**TASK GOAL:** Search the listing below for the line containing "## Supported Games". From there through the line containing "# How to back up and restore your files", transcribe every line exactly, both ends included.

**DATA LISTING:**
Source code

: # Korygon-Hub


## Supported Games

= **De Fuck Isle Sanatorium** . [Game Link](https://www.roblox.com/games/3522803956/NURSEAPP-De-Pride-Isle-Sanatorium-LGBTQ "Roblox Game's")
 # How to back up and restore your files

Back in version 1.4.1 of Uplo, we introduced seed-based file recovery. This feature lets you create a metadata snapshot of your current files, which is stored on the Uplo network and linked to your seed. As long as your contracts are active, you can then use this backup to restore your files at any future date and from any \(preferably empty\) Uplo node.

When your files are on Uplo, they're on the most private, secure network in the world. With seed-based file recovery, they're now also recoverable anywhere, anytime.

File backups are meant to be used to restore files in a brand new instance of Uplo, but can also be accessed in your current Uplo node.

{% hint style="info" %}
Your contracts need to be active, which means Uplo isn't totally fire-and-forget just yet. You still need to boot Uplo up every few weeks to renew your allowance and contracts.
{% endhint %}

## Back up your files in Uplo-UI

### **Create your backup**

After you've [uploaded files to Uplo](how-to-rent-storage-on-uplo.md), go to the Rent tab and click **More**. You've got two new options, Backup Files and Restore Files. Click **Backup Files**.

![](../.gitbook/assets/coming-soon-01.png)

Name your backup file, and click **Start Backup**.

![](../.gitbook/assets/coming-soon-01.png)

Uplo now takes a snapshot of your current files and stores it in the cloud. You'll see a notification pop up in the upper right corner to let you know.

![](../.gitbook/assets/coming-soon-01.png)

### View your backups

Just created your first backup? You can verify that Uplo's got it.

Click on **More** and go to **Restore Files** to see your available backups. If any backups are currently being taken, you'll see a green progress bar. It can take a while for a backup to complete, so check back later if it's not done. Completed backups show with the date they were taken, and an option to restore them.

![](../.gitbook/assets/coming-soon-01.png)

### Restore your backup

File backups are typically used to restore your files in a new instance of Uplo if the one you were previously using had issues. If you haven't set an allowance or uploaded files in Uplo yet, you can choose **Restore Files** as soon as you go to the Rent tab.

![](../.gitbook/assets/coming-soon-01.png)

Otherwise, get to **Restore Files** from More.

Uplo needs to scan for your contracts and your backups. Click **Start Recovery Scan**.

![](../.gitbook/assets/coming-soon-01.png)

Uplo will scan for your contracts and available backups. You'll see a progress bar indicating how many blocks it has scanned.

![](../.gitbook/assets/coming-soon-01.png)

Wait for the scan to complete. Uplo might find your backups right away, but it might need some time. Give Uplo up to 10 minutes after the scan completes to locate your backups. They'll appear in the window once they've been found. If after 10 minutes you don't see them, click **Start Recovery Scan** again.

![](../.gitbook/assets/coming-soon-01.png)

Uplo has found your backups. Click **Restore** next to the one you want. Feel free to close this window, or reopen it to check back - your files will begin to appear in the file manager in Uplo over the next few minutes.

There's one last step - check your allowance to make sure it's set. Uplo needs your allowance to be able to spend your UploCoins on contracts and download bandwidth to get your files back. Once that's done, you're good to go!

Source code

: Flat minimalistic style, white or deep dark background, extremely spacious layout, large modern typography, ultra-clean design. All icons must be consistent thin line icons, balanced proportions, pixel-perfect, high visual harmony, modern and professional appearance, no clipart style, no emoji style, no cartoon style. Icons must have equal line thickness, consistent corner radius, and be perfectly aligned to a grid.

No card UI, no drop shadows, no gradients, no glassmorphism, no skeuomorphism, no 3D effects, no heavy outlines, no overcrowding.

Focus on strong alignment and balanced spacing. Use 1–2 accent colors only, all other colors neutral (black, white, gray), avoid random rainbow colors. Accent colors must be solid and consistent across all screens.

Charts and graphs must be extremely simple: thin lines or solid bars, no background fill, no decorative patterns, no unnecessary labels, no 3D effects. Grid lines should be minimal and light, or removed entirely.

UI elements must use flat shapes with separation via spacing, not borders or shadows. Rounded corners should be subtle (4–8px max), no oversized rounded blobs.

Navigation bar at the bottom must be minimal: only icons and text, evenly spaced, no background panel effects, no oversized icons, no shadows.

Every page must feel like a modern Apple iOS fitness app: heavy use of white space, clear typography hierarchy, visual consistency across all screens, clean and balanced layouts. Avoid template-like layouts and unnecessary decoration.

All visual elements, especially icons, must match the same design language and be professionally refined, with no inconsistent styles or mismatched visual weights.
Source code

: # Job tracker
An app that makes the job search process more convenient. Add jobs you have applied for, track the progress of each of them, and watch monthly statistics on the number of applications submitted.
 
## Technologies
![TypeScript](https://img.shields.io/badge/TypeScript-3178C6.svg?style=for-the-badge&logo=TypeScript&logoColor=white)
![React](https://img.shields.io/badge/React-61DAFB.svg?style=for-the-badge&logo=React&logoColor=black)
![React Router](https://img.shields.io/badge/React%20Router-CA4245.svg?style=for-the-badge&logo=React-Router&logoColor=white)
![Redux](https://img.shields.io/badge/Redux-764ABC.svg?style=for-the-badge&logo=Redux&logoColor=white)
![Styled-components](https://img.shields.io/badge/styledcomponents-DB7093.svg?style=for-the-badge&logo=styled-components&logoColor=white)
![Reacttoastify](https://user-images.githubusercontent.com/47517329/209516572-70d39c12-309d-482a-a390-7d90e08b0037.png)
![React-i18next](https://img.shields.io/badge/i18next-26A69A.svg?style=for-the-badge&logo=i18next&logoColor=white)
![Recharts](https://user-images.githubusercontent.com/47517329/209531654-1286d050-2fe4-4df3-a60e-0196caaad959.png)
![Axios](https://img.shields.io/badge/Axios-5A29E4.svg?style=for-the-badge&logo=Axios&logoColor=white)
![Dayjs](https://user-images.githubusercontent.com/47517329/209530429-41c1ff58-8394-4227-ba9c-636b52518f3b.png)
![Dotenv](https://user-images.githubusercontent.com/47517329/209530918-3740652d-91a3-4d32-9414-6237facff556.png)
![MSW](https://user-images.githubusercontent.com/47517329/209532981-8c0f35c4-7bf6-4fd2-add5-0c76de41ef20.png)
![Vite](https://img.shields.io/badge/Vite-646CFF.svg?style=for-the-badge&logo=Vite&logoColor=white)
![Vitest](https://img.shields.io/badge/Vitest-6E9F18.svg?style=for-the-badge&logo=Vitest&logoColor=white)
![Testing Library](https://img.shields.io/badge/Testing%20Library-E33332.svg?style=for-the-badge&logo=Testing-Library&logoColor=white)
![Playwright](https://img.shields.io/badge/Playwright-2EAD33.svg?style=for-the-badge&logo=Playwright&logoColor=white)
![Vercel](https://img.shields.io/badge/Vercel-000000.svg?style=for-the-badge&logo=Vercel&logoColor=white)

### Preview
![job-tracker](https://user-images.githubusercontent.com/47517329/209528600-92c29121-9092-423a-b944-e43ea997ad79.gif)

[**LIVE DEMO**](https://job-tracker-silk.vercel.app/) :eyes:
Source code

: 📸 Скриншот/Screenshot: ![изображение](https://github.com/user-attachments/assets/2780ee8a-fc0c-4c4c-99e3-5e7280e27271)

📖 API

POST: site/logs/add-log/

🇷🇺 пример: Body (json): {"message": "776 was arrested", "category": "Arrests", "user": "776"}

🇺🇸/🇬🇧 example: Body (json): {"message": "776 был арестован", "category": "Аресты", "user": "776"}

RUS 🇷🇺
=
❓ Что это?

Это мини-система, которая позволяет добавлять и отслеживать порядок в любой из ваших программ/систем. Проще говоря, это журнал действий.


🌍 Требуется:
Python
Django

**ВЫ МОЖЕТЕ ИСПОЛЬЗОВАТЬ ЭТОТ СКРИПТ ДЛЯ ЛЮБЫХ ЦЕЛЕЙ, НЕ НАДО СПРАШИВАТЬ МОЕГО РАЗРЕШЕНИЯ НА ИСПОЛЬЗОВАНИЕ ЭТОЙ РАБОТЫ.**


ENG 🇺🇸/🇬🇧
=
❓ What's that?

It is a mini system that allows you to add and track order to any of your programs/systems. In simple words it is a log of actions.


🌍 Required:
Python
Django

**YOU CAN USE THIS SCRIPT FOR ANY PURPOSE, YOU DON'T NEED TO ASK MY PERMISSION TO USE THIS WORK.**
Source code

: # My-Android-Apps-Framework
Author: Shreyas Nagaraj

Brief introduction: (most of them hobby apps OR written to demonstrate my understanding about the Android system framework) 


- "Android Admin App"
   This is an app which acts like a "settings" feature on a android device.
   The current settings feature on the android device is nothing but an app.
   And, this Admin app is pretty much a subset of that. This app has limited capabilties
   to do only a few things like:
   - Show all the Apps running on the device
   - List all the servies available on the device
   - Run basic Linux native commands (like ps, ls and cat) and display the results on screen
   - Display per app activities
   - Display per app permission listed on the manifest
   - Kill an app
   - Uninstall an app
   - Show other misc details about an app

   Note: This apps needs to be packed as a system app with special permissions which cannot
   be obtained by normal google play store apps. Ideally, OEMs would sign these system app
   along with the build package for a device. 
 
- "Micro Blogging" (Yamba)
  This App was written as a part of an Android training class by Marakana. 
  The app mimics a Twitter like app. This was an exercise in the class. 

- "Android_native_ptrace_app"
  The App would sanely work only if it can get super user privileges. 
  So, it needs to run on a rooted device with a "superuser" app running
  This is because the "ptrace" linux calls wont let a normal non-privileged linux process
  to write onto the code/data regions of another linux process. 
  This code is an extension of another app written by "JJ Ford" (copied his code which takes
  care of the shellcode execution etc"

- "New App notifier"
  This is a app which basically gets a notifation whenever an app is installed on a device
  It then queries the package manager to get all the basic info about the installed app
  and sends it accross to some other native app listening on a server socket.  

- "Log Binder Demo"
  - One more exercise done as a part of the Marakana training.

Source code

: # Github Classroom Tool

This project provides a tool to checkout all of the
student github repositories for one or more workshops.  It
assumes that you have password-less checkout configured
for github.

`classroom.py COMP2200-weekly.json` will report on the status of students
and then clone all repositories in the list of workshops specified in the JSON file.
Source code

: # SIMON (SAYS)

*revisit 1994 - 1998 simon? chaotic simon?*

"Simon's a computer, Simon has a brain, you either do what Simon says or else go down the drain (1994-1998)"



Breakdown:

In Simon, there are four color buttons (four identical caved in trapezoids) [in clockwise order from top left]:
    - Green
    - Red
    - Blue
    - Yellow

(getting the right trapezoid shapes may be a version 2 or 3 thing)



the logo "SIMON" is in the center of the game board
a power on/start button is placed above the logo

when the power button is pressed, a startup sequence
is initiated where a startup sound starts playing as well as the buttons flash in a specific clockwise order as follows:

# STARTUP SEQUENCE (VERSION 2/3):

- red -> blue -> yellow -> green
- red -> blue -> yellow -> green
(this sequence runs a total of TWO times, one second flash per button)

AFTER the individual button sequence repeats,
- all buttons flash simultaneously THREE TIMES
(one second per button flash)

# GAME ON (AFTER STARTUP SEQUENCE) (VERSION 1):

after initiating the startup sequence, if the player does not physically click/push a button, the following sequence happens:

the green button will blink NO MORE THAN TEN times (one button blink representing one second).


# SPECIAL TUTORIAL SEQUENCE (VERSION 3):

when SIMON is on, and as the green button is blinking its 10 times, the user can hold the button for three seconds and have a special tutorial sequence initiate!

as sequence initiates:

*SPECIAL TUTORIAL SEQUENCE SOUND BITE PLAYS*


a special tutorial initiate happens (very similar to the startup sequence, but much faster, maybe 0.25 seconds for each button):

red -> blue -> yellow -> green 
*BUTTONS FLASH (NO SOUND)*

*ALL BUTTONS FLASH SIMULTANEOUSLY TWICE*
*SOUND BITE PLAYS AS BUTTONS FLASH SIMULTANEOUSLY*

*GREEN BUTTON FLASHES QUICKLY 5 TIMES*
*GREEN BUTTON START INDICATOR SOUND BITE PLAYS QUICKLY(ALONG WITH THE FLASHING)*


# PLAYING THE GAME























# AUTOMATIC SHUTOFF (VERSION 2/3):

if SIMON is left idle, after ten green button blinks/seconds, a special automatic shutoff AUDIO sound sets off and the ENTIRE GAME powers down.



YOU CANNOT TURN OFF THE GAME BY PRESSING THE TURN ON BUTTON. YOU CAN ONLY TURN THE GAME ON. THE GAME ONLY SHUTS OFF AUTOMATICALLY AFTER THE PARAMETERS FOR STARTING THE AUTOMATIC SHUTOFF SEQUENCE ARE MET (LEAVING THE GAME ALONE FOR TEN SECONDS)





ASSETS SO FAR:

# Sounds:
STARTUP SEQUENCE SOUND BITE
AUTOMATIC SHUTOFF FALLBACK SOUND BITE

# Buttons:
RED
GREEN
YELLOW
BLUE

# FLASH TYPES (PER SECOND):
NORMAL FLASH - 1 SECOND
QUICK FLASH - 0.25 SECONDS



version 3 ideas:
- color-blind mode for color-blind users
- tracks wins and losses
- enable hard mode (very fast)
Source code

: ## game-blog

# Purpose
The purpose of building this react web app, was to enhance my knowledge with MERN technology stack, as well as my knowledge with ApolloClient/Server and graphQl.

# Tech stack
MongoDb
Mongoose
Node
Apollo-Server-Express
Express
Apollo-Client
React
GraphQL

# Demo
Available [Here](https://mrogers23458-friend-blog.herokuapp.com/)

**ANSWER AREA:**
## Supported Games

= **De Fuck Isle Sanatorium** . [Game Link](https://www.roblox.com/games/3522803956/NURSEAPP-De-Pride-Isle-Sanatorium-LGBTQ "Roblox Game's")
 # How to back up and restore your files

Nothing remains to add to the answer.